WORDS QUOTES VIII

quotations about words

Words, English words, are full of echoes, of memories, of associations. They have been out and about, on people's lips, in their houses, in the streets, in the fields, for so many centuries. And that is one of the chief difficulties in writing them today -- that they are stored with other meanings, with other memories, and they have contracted so many famous marriages in the past.

VIRGINIA WOOLF

"Words Fail Me", BBC Radio, April 29, 1937

Tags: Virginia Woolf


Words come reluctantly to me, they clatter in my mouth and tumble out heavily like stones.

J. M. COETZEE

In the Heart of the Country

Tags: J. M. Coetzee


I hated the words. Each one was like a big live insect in my mouth.

GLEN DUNCAN

Talulla Rising

Tags: Glen Duncan


It is the stillest words that bring the storm.

FRIEDRICH NIETZSCHE

Thus Spoke Zarathustra


There are some things for which three words are three too many, and three thousand words that many words too less.

WILLIAM FAULKNER

Absalom, Absalom!

Tags: William Faulkner


The same words
come from each mouth
differently.

JANE HIRSHFIELD

"Fifteen Pebbles"


As long as words a different sense will bear,
And each may be his own interpreter,
Our airy faith will no foundation find;
The word's a weathercock for every wind.

JOHN DRYDEN

The Hind and the Panther

Tags: John Dryden


I must make a choice every time I speak a sentence in English. I try to choose the happier way of saying things, so that my own words will not weigh me down like stones.

TAD WILLIAMS

Otherland: City of Golden Shadow

Tags: Tad Williams


I tried to discover, in the rumor of forests and waves, words that other men could not hear, and I pricked up my ears to listen to the revelation of their harmony.

GUSTAVE FLAUBERT

November

Tags: Gustave Flaubert


If the word is not dead when it reaches the hearer, he murders it at once by a contradiction, a stipulation, a condition, a digression, an interruption, and all the thousand tricks of conversation.
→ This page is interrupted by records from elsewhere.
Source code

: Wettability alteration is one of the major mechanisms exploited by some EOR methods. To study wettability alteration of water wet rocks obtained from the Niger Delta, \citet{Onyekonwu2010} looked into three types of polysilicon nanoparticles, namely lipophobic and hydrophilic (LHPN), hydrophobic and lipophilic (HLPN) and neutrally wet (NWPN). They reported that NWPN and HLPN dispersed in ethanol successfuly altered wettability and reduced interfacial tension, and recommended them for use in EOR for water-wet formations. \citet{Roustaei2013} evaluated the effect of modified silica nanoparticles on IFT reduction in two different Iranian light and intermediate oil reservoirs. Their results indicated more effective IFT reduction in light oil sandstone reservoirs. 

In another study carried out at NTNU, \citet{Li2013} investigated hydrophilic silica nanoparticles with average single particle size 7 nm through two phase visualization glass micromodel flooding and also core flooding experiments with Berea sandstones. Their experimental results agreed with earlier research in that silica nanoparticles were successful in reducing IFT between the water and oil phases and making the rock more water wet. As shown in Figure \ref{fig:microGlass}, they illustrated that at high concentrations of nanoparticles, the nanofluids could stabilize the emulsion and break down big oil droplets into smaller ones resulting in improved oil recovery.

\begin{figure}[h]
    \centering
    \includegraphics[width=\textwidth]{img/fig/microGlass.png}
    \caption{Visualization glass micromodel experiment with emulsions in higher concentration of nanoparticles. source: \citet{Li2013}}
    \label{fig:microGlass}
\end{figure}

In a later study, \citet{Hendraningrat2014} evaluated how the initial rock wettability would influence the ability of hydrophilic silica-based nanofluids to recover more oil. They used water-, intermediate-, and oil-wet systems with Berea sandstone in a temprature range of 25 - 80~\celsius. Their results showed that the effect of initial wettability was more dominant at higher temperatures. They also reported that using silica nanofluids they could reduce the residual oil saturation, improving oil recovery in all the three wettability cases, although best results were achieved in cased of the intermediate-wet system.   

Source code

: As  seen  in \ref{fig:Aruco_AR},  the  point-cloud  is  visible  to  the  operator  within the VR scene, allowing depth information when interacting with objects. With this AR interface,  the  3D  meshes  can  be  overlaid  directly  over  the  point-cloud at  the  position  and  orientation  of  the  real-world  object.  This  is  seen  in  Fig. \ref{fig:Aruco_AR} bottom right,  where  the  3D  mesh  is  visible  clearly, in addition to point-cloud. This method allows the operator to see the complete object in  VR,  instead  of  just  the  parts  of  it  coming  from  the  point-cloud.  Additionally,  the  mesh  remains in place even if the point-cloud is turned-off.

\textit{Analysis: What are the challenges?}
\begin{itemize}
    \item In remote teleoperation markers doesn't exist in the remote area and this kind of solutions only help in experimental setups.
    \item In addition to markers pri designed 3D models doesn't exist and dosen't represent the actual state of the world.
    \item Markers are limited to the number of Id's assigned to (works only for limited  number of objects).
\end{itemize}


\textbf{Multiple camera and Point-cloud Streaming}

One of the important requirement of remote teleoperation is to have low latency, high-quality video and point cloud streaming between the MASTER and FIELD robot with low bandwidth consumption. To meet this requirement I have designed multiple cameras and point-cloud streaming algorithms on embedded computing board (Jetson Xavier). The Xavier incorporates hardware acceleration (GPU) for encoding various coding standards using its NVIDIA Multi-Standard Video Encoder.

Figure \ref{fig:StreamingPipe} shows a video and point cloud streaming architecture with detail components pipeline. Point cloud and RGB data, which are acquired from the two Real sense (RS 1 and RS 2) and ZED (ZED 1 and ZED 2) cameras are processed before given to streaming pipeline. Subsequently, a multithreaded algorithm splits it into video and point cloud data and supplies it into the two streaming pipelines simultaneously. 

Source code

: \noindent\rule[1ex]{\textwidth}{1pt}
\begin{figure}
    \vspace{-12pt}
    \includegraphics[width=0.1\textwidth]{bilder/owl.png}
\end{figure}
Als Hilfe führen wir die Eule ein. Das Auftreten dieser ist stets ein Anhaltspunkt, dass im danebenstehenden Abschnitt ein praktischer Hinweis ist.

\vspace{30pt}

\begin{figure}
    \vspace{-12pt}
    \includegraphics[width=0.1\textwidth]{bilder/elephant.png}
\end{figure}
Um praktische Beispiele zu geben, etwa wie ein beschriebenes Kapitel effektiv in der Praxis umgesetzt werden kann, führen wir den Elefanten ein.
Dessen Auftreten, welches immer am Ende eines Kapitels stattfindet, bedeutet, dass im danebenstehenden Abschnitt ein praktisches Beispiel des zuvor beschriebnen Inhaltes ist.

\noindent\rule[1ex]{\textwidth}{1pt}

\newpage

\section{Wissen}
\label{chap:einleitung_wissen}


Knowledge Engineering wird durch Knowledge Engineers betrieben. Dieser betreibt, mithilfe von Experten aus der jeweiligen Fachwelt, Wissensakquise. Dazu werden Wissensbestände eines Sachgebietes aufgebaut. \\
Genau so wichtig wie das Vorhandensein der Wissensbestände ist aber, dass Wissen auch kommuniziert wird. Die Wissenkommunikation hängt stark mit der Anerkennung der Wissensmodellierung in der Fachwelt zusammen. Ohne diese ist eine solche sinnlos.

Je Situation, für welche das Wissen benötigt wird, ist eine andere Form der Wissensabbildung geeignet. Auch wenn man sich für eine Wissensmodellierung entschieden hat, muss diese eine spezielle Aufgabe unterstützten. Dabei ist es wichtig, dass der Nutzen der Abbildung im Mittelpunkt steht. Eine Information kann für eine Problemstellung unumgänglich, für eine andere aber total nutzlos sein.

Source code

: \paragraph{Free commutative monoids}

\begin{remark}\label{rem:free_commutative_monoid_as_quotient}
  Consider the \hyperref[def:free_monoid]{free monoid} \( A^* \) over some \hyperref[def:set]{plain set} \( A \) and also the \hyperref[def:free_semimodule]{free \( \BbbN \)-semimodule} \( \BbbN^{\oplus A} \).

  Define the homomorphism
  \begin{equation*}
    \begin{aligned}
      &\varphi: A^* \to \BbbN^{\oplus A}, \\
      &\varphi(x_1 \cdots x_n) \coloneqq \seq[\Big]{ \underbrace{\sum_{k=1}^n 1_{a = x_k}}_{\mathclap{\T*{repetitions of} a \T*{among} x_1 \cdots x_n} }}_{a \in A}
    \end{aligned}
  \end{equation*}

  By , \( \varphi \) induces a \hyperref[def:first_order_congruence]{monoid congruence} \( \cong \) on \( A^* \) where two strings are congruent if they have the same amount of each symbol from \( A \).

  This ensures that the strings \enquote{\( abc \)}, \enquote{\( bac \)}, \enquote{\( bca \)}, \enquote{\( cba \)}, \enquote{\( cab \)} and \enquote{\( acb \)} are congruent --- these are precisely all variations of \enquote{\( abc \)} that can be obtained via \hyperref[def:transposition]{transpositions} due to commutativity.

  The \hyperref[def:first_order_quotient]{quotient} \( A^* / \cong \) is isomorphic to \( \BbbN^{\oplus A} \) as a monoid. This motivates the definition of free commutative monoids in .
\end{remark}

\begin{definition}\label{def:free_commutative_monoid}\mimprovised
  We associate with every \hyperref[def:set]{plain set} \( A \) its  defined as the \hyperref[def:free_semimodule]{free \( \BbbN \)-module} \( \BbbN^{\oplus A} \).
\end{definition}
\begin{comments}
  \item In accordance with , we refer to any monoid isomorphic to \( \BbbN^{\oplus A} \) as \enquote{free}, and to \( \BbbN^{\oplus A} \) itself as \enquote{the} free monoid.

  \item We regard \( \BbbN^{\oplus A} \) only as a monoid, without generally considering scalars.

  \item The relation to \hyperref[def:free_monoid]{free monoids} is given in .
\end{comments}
JOHANN WOLFGANG VON GOETHE

The Maxims and Reflections of Goethe


Broadly speaking, short words are best, and the old words, when short, are best of all.

WINSTON CHURCHILL

speech on receiving the London Times Literary Award, November 2, 1949

Tags: Winston Churchill


Words. Words. I play with words, hoping that some combination, even a chance combination, will say what I want.

DORIS LESSING

The Golden Notebook

Tags: Doris Lessing


Words betrayed her: beautiful butterflies in her mind; dead moths when she opened her mouth for their release into the world.

GLEN DUNCAN

I, Lucifer

Tags: Glen Duncan


Words carry weight and have impact. Our generation's vocabulary is a significant part of our culture, and everyone contributes. Words have history and baggage that are too often ignored. Meanings of words change, often incredibly slowly, so using a word now can mean that you are implicitly using all of its past meanings. Using that word can take you back to its origin and render you a contributor to the degradation it was meant to cause.

GRACE JOHNSON

"Words and their weight", The Brown Daily Herald, January 27, 2016


I write because words are beautiful when used correctly to describe thoughts and feelings. I write because when a topic or thought is important, the words just pour right onto the page as if that is where they were supposed to be.

SAM WAKITSCH

"I write because to me, words are beautiful", Chicago Now, January 25, 2016


Through words we come to know the other person--and to be known. This knowing is at the heart of our deepest longings for intimacy and connection with others. How relationships unfold with the most important people in our lives depends on courage and clarity in finding voice.

HARRIET LERNER

The Dance of Connection

Tags: Harriet Lerner


Why is it that words like these seem dull and cold? Is it because there is no word tender enough to be your name?

JAMES JOYCE

"The Dead", Dubliners

Tags: James Joyce


A word is dead
When it is said,
Some say.
I say it just
Begins to live
That day.

EMILY DICKINSON

"A Word is Dead"

Tags: Emily Dickinson


Theirs, too, is the word-coining genius, as if thought plunged into a sea of words and came up dripping.

VIRGINIA WOOLF

"Notes on an Elizabethan Play", The Common Reader


A man does not die for words. He dies for his relation to them.